Dataset items
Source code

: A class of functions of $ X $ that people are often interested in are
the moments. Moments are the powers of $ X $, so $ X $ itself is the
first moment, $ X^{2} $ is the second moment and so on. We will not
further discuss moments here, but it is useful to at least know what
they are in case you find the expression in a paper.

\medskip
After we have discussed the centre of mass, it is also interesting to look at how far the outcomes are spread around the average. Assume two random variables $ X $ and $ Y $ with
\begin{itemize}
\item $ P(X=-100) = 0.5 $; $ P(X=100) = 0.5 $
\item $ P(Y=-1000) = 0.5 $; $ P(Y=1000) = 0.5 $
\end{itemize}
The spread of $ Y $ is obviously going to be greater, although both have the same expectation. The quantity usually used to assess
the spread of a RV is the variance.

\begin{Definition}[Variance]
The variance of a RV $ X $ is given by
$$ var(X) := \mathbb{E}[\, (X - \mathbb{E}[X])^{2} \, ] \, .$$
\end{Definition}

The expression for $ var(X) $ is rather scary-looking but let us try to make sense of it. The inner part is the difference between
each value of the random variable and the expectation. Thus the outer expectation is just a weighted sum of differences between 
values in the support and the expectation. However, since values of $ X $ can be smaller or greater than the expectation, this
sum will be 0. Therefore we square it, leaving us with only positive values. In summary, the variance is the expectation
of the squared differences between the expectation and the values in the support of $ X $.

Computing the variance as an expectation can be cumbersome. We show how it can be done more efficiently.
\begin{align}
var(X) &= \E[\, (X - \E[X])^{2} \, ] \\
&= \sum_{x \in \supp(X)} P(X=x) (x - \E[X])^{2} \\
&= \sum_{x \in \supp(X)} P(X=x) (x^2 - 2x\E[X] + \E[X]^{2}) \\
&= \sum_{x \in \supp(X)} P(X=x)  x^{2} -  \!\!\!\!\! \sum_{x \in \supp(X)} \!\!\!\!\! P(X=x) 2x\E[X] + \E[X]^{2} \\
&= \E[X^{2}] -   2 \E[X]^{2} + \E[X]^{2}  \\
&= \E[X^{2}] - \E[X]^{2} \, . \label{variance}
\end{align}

» WHAT NEEDS TO BE DONE
Which lines in the data above hold the word "greater"? Return each of them.

» WRITTEN ANSWER
The spread of $ Y $ is obviously going to be greater, although both have the same expectation. The quantity usually used to assess
values in the support and the expectation. However, since values of $ X $ can be smaller or greater than the expectation, this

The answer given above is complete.